Graduation Year

2018

Document Type

Dissertation

Degree

Ph.D.

Degree Name

Doctor of Philosophy (Ph.D.)

Degree Granting Department

History

Major Professor

John Belohlavek, Ph.D.

Committee Member

Graydon Tunstall, Ph.D.

Committee Member

Kees Boterbloem, Ph.D.

Committee Member

Robert I. Weiner, Ph.D.

Keywords

Intergovernmental Committee, refugees, children, quota, Wagner-Rogers Bill, Hennings Bill

Abstract

The purpose of this dissertation was to compare and contrast the origins, formulation, course, and outcome of three major American immigration schemes to provide haven for German Jewish and non-Aryan refugees and British children: The Intergovernmental Committee for Political Refugees (better known as the Evian Conference), and particularly the German Refugee Children’s Bill (also labeled as the Wagner-Rogers Bill) and the Hennings Bill. The Evian Conference, called for by President Franklin D. Roosevelt in the aftermath of the Anschluss, the German annexation of Austria, sought to create a global solution to the problem of forced migration. The Wagner-Rogers Bill, influenced by the November 1938 nationwide pogrom of Kristallnacht and the British Kindertransport, a project to resettle Jewish and Christian children from the Reich into the United Kingdom, attempted, by legislative means, to allow the entry of ten thousand children outside of the annual German and Austrian quotas in 1939 and 1940. The Henning Bill endeavored to rescue British children from the perils of aerial warfare in 1940. This measure necessitated the amendment of the Neutrality Act of 1939, which prohibited American shipping from entering war zones.

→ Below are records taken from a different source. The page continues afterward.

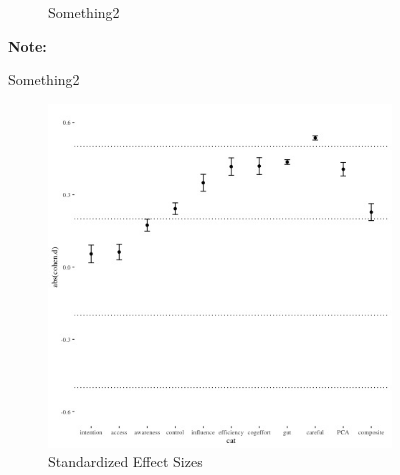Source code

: \documentclass[12pt,letterpaper]{article}
\begin{document}
\begin{figure}[ht]
\begin{subfigure}{.5\textwidth}
        \caption{Something2}
        \label{fig:pymk_rankingboost}
    \end{subfigure}
\footnotesize \textbf{Note:} 
\end{figure}


\begin{figure}
\caption{Deliberateness}
  \begin{subfigure}{.5\textwidth} 
        \centering
        \includegraphics[width=1\linewidth]{Output/Graphs/Experiments/Automaticity/standardized effect sizes.jpg} 
        \caption{Standardized Effect Sizes}
        \label{fig:auto_effsize}
    \end{subfigure}
    \begin{subfigure}{.5\textwidth} 
        \centering

\end{subfigure}
\end{figure}
\end{document}
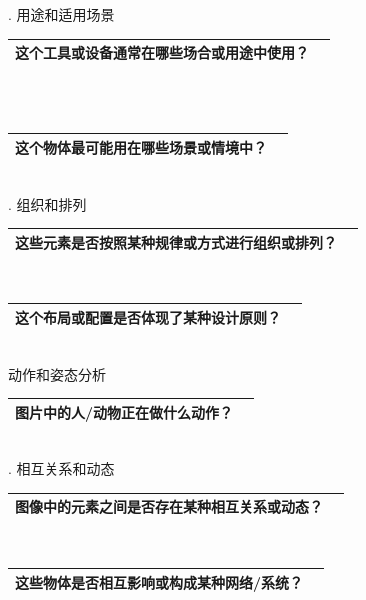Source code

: \documentclass[12pt]{book}
\begin{document}
. 用途和适用场景

\begin{tabular}{|p{15cm}|p{3cm}|}
	\hline
这个工具或设备通常在哪些场合或用途中使用？\\
	\hline
\end{tabular}\\\\



\begin{tabular}{|p{15cm}|p{3cm}|}
	\hline
这个物体最可能用在哪些场景或情境中？\\
	\hline
\end{tabular}\\


. 组织和排列

\begin{tabular}{|p{15cm}|p{3cm}|}
	\hline
这些元素是否按照某种规律或方式进行组织或排列？\\
	\hline
\end{tabular}\\



\begin{tabular}{|p{15cm}|p{3cm}|}
	\hline
这个布局或配置是否体现了某种设计原则？\\
	\hline
\end{tabular}\\

\bigskip
动作和姿态分析

\begin{tabular}{|p{15cm}|p{3cm}|}
	\hline
	图片中的人/动物正在做什么动作？\\
	\hline
\end{tabular}\\


. 相互关系和动态

\begin{tabular}{|p{15cm}|p{3cm}|}
	\hline
图像中的元素之间是否存在某种相互关系或动态？\\
	\hline
\end{tabular}\\



\begin{tabular}{|p{15cm}|p{3cm}|}
	\hline
这些物体是否相互影响或构成某种网络/系统？\\
	\hline
\end{tabular}\\
\end{document}
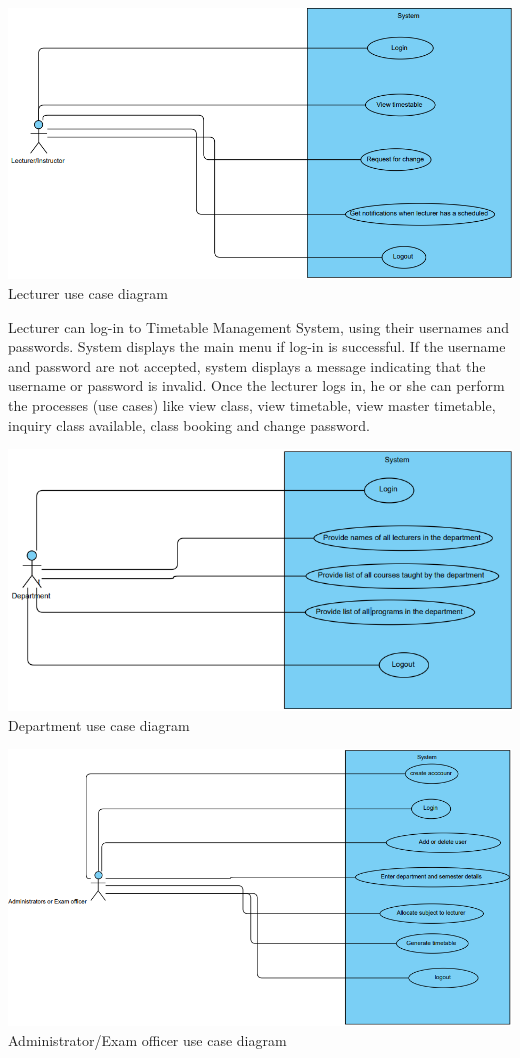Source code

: \documentclass{scrreprt}
\begin{document}
\begin{center}
\includegraphics[scale=0.6]{lecturer.png}
Lecturer use case diagram

\end{center}
 Lecturer can log-in to Timetable Management System, using their usernames and
passwords. System displays the main menu if log-in is successful. If the username and
password are not accepted, system displays a message indicating that the username or
password is invalid. Once the lecturer logs in, he or she can perform the processes (use
cases) like view class, view timetable, view master timetable, inquiry class available,
class booking and change password. 
\begin{center}
\includegraphics[scale=0.6]{department.png}
Department use case diagram
\end{center}
\begin{center}
\includegraphics[scale=0.6]{admin.png}
Administrator/Exam officer use case diagram
\end{center}
\end{document}
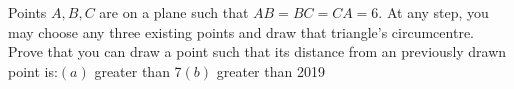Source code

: Points $A,B,C$ are on a plane such that $AB=BC=CA=6$. At any step, you may choose any three existing points and draw that triangle's circumcentre. Prove that you can draw a point such that its distance from an previously drawn point is:$(a)$ greater than 7$(b)$ greater than 2019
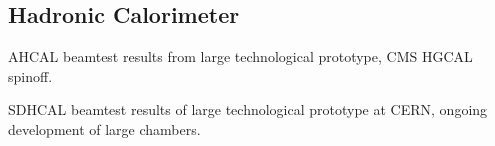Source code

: \subsection{Hadronic Calorimeter}
AHCAL beamtest results from large technological prototype, CMS HGCAL spinoff.

SDHCAL beamtest results of large technological prototype at CERN, ongoing development of large chambers. 

\vspace{2cm}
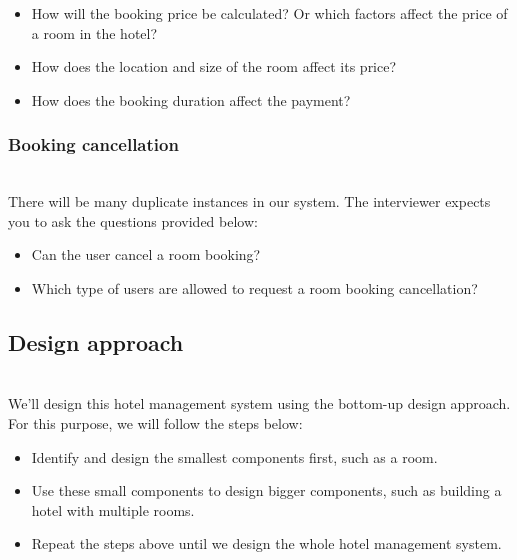 \begin{itemize}
\item
\protect{}\label{hjJ5RcjdkG15T_wg89Wju}
How will the booking price be calculated? Or which factors affect the price of a room in the hotel?
\item
\protect{}\label{tsckLwWLbyI5-eLBt6nrA}
How does the location and size of the room affect its price?
\item
\protect{}\label{EgyNktkT3a2KQFv6ZWYG0}
How does the booking duration affect the payment?
\end{itemize}

\subsubsection{Booking cancellation}\label{qHzH4gK5pLq_-QEHinXK9}
\\
There will be many duplicate instances in our system. The interviewer expects you to ask the questions provided below:

\begin{itemize}
\item
\protect{}\label{LJ-is2qBXxwokTq-ExJ12}
Can the user cancel a room booking?
\item
\protect{}\label{-Qh-g9d6ifeoQnyTHvOy2}
Which type of users are allowed to request a room booking cancellation?
\end{itemize}

\subsection{Design approach}\label{fot8-Doqrg9Zx3EOjlsx2}
\\
We'll design this hotel management system using the bottom-up design approach. For this purpose, we will follow the steps below:

\begin{itemize}
\item
\protect{}\label{wDS1Vzycoao8ZwoMTMOqL}
Identify and design the smallest components first, such as a room.
\item
\protect{}\label{GQOk9F9SmajBnOxUiHdZm}
Use these small components to design bigger components, such as building a hotel with multiple rooms.
\item
\protect{}\label{Vqaob7p7SDGo7oK_Fyi7T}
Repeat the steps above until we design the whole hotel management system.
\end{itemize}

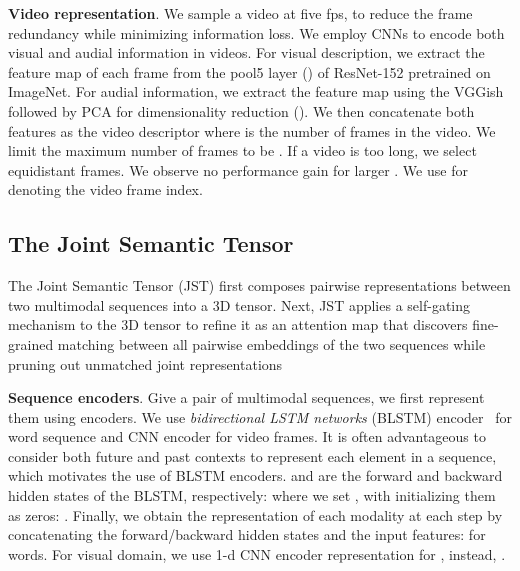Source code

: \documentclass[runningheads]{llncs}
\begin{document}
\textbf{Video representation}.
We sample a video at five fps, to reduce the frame redundancy while minimizing information loss.
We employ CNNs to encode both visual and audial information in videos.
For visual description, we extract the feature map of each frame from the pool5 layer
()
of ResNet-152 \cite{he-arxiv-2015} pretrained on ImageNet. For audial information, we extract the feature map using the VGGish~\cite{Hershey-icassp-2017} followed by PCA for dimensionality reduction ().
We then concatenate both features as the video descriptor  where  is the number of frames in the video.
We limit the maximum number of frames to be .
If a video is too long, we select  equidistant frames. We observe no performance gain for larger . We use  for denoting the video frame index.


\subsection{The Joint Semantic Tensor}
\label{subsec:jst}

The Joint Semantic Tensor (JST) first composes pairwise representations between two multimodal sequences into a 3D tensor. 
Next, JST applies a self-gating mechanism to the 3D tensor to refine it as an attention map that discovers fine-grained matching between all pairwise embeddings of the two sequences while pruning out unmatched joint representations

\textbf{Sequence encoders}.
Give a pair of multimodal sequences, we first represent them using encoders.
We use \textit{bidirectional LSTM networks} (BLSTM) encoder~\cite{Schuster-ieee-1997,hochreiter-ieee-1997} for word sequence and CNN encoder for video frames.
It is often advantageous to consider both future and past contexts to represent each element in a sequence, which motivates the use of BLSTM encoders. 
 and  are the forward and backward hidden states of the BLSTM, respectively:
where we set , with initializing them as zeros: .
Finally, we obtain the representation of each modality at each step by 
concatenating the forward/backward hidden states and the input features: 
 for words.
For visual domain, we use 1-d CNN encoder representation for ,  instead, .
\end{document}
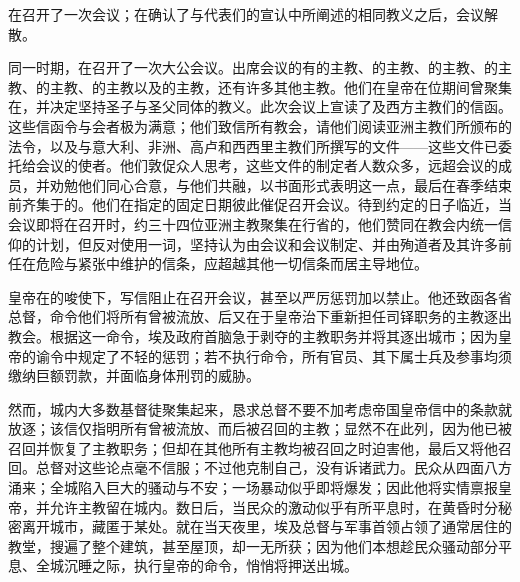 在召开了一次会议；在确认了与代表们的宣认中所阐述的相同教义之后，会议解散。\par

同一时期，在召开了一次大公会议。出席会议的有的主教、的主教、的主教、的主教、的主教、的主教以及的主教，还有许多其他主教。他们在皇帝在位期间曾聚集在，并决定坚持圣子与圣父同体的教义。此次会议上宣读了及西方主教们的信函。这些信函令与会者极为满意；他们致信所有教会，请他们阅读亚洲主教们所颁布的法令，以及与意大利、非洲、高卢和西西里主教们所撰写的文件——这些文件已委托给会议的使者。他们敦促众人思考，这些文件的制定者人数众多，远超会议的成员，并劝勉他们同心合意，与他们共融，以书面形式表明这一点，最后在春季结束前齐集于的。他们在指定的固定日期彼此催促召开会议。待到约定的日子临近，当会议即将在召开时，约三十四位亚洲主教聚集在行省的，他们赞同在教会内统一信仰的计划，但反对使用一词，坚持认为由会议和会议制定、并由殉道者及其许多前任在危险与紧张中维护的信条，应超越其他一切信条而居主导地位。\par

皇帝在的唆使下，写信阻止在召开会议，甚至以严厉惩罚加以禁止。他还致函各省总督，命令他们将所有曾被流放、后又在于皇帝治下重新担任司铎职务的主教逐出教会。根据这一命令，埃及政府首脑急于剥夺的主教职务并将其逐出城市；因为皇帝的谕令中规定了不轻的惩罚；若不执行命令，所有官员、其下属士兵及参事均须缴纳巨额罚款，并面临身体刑罚的威胁。\par

然而，城内大多数基督徒聚集起来，恳求总督不要不加考虑帝国皇帝信中的条款就放逐；该信仅指明所有曾被流放、而后被召回的主教；显然不在此列，因为他已被召回并恢复了主教职务；但却在其他所有主教均被召回之时迫害他，最后又将他召回。总督对这些论点毫不信服；不过他克制自己，没有诉诸武力。民众从四面八方涌来；全城陷入巨大的骚动与不安；一场暴动似乎即将爆发；因此他将实情禀报皇帝，并允许主教留在城内。数日后，当民众的激动似乎有所平息时，在黄昏时分秘密离开城市，藏匿于某处。就在当天夜里，埃及总督与军事首领占领了通常居住的教堂，搜遍了整个建筑，甚至屋顶，却一无所获；因为他们本想趁民众骚动部分平息、全城沉睡之际，执行皇帝的命令，悄悄将押送出城。\par

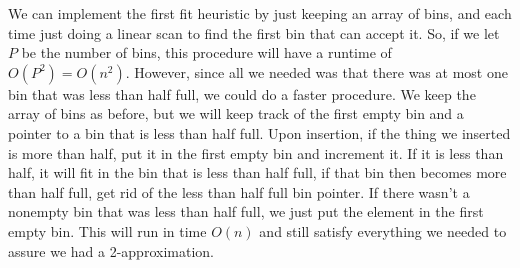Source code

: \documentclass{article}
\begin{document}
\begin{enumerate}[a.]
We can implement the first fit heuristic by just keeping an array of bins, and each time just doing a linear scan to find the first bin that can accept it. So, if we let $P$ be the number of bins, this procedure will have a runtime of $O(P^2) = O(n^2)$. However, since all we needed was that there was at most one bin that was less than half full, we could do a faster procedure. We keep the array of bins as before, but we will keep track of the first empty bin and a pointer to a bin that is less than half full. Upon insertion, if the thing we inserted is more than half, put it in the first empty bin and increment it. If it is less than half, it will fit in the bin that is less than half full, if that bin then becomes more than half full, get rid of the less than half full bin pointer. If there wasn't a nonempty bin that was less than half full, we just put the element in the first empty bin. This will run in time $O(n)$ and still satisfy everything we needed to assure we had a 2-approximation.
\end{enumerate}
\end{document}
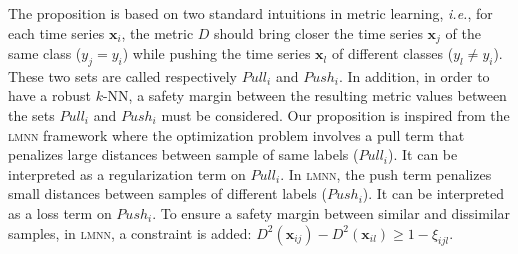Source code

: The proposition is based on two standard intuitions in metric learning, \textit{i.e.}, for each time series $\textbf{x}_i$, the metric $D$ should bring closer the time series $\textbf{x}_j$ of the same class ($y_j=y_i$) while pushing the time series $\textbf{x}_l$ of different classes ($y_l \neq y_i$). These two sets are called respectively $Pull_i$ and $Push_i$. 
In addition, in order to have a robust $k$-NN, a safety margin between the resulting metric values between the sets $Pull_i$ and $Push_i$ must be considered. Our proposition is inspired from the \textsc{lmnn} framework where the optimization problem involves a pull term that penalizes large distances between sample of same labels ($Pull_i$). It can be interpreted as a regularization term on $Pull_i$. In \textsc{lmnn}, the push term penalizes small distances between samples of different labels ($Push_i$). It can be interpreted as a loss term on $Push_i$. To ensure a safety margin between similar and dissimilar samples, in \textsc{lmnn}, a constraint is added: $D^2(\textbf{x}_{ij})-D^2(\textbf{x}_{il}) \geq 1 - \xi_{ijl}$.

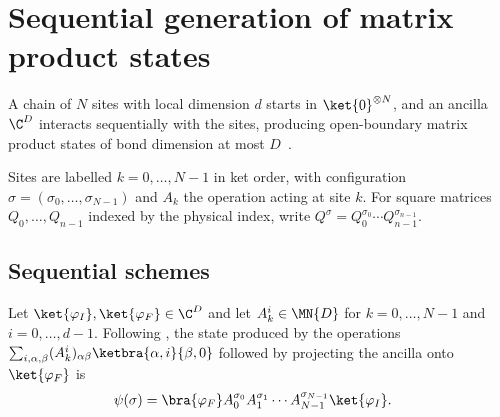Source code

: 
\chapter{Sequential generation of matrix product states}\label{ch:seqanc}

A chain of $N$ sites with local dimension $d$ starts in $\ket{0}^{\otimes N}$,
and an ancilla $\C^D$ interacts sequentially with the sites, producing
open-boundary matrix product states of bond dimension at most
$D$~\cite[Section~5.1]{PerezGarcia2007Matrix}.

Sites are labelled $k=0,\dots,N-1$ in ket order, with configuration
$\sigma=(\sigma_0,\dots,\sigma_{N-1})$ and $A_k$ the operation acting at site
$k$. For square matrices $Q_0,\dots,Q_{n-1}$ indexed by the physical index,
write $Q^\sigma=Q_0^{\sigma_0}\cdots Q_{n-1}^{\sigma_{n-1}}$.

\section{Sequential schemes}

\begin{definition}
    \label{def:seqanc_state}
    \leanok
    Let $\ket{\varphi_I},\ket{\varphi_F}\in\C^D$ and let
    $A_k^i\in\MN{D}$ for $k=0,\dots,N-1$ and $i=0,\dots,d-1$. Following
    \cite[Section~5.1]{PerezGarcia2007Matrix}, the state produced by the
    operations
    $\sum_{i,\alpha,\beta}(A_k^i)_{\alpha\beta}\ketbra{\alpha,i}{\beta,0}$
    followed by projecting the ancilla onto $\ket{\varphi_F}$ is
    \begin{align}
        \psi(\sigma)
         & =\bra{\varphi_F}A_0^{\sigma_0}A_1^{\sigma_1}\cdots
        A_{N-1}^{\sigma_{N-1}}\ket{\varphi_I}.
        \label{eq:seqanc_state}
    \end{align}
\end{definition}

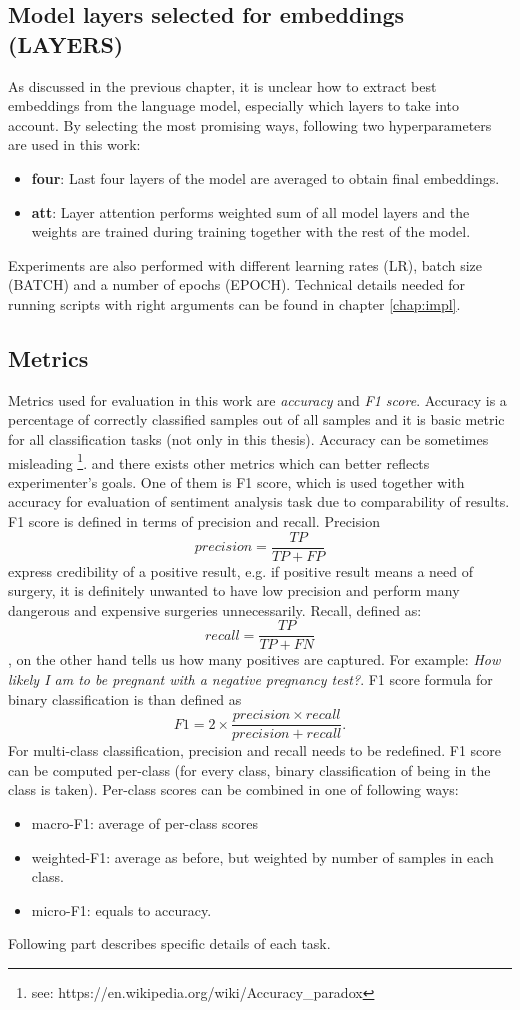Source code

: \subsection{Model layers selected for embeddings (LAYERS)}
As discussed in the previous chapter, it is unclear how to extract best embeddings from the language model, especially which layers to take into account. By selecting the most promising ways, following two hyperparameters are used in this work:
\begin{itemize}
\item \textbf{four}: Last four layers of the model are averaged to obtain final embeddings.
\item \textbf{att}: Layer attention performs weighted sum of all model layers and the weights are trained during training together with the rest of the model.
\end{itemize}
Experiments are also performed with different learning rates (LR), batch size (BATCH) and a number of epochs (EPOCH). 
Technical details needed for running scripts with right arguments can be found in chapter \ref{chap:impl}.

\subsection{Metrics}
Metrics used for evaluation in this work are \textit{accuracy} and \textit{F1 score}. 
Accuracy is a percentage of correctly classified samples out of all samples and it is basic metric for all classification tasks (not only in this thesis). Accuracy can be sometimes misleading \footnote{see: https://en.wikipedia.org/wiki/Accuracy\_paradox}. and there exists other metrics which can better reflects experimenter's goals. One of them is F1 score, which is used together with accuracy for evaluation of sentiment analysis task due to comparability of results. F1 score is defined in terms of precision and recall. Precision  
$$precision = \frac{TP}{TP + FP}$$ express credibility of a positive result, e.g. if positive result means  a need of surgery, it is definitely unwanted to have low precision and perform many dangerous and expensive surgeries unnecessarily. Recall, defined as: $$recall = \frac{TP}{TP + FN}$$,
on the other hand tells us how many positives are captured. For example: \textit{How likely I am to be pregnant with a negative pregnancy test?}. F1 score formula for binary classification is than defined as
$$F1 = 2 \times \frac{precision \times recall}{precision + recall}.$$
For multi-class classification, precision and recall needs to be redefined. F1 score can be computed per-class (for every class, binary classification of being in the class is taken). Per-class scores can be combined in one of following ways:
\begin{itemize}
\item macro-F1: average of per-class scores
\item weighted-F1: average as before, but weighted by number of samples in each class.
\item micro-F1: equals to accuracy.
\end{itemize}
\par
Following part describes specific details of each task.
\newpage

\newpage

It has been argued that the Evian Conference was, at its core, a publicity ploy, designed to express sympathy for persecuted German minorities, while avoiding any political cost or acceptance of impoverished refugees. The Wagner-Rogers Bill failed as a result of the interplay of multiple factors that included: lack of presidential backing; the economic throes of the Great Depression; fear of aliens; anti-Semitism; growing isolationism and resistance to continued immigration, and a disunited and fractious Jewish community that sought to avoid stimulation of domestic prejudice and more restrictive immigration policies. A key component was a critical misreading of the bill’s sponsors of public compassion for Hitler’s victims; sentiments that did not translate into a willingness to accept Jewish refugees. The Henning Bill, which FDR endorsed with strict qualifications, demonstrated preferences for particular ethnic groups; specifically, British Christian children. In contrast with the Wagner-Rogers Bill, this legislation rapidly made its way through Congress and into law. Its failure lay in the inability to acquire guarantees of safe passage through contested waters by the warring powers.

A general review followed by a more detailed examination was made of existing official and un-official sources, employing public records, private diaries, books, newspapers, journals, and other periodicals for the critical period of January 1, 1938 through December 31, 1940. Various historiographical appraisals have been made of the actions of Roosevelt, his administration, Congress, the Jewish community, and general public, and these opinions have generated markedly divergent opinions. Some have alleged that FDR and his administration, particularly the Department of State, abandoned the Jews to their fate while others assert that, in the context of the time, he did everything that was potentially achievable. Debate has also been waged over wide-ranging accusations of inaction, apathy, prejudice, and complicity involving official sources, the general public, and American Jewry. I argue that any assessment of responsibility for failure to attempt rescue can be laid at the feet of many actors in this existential drama of life and death.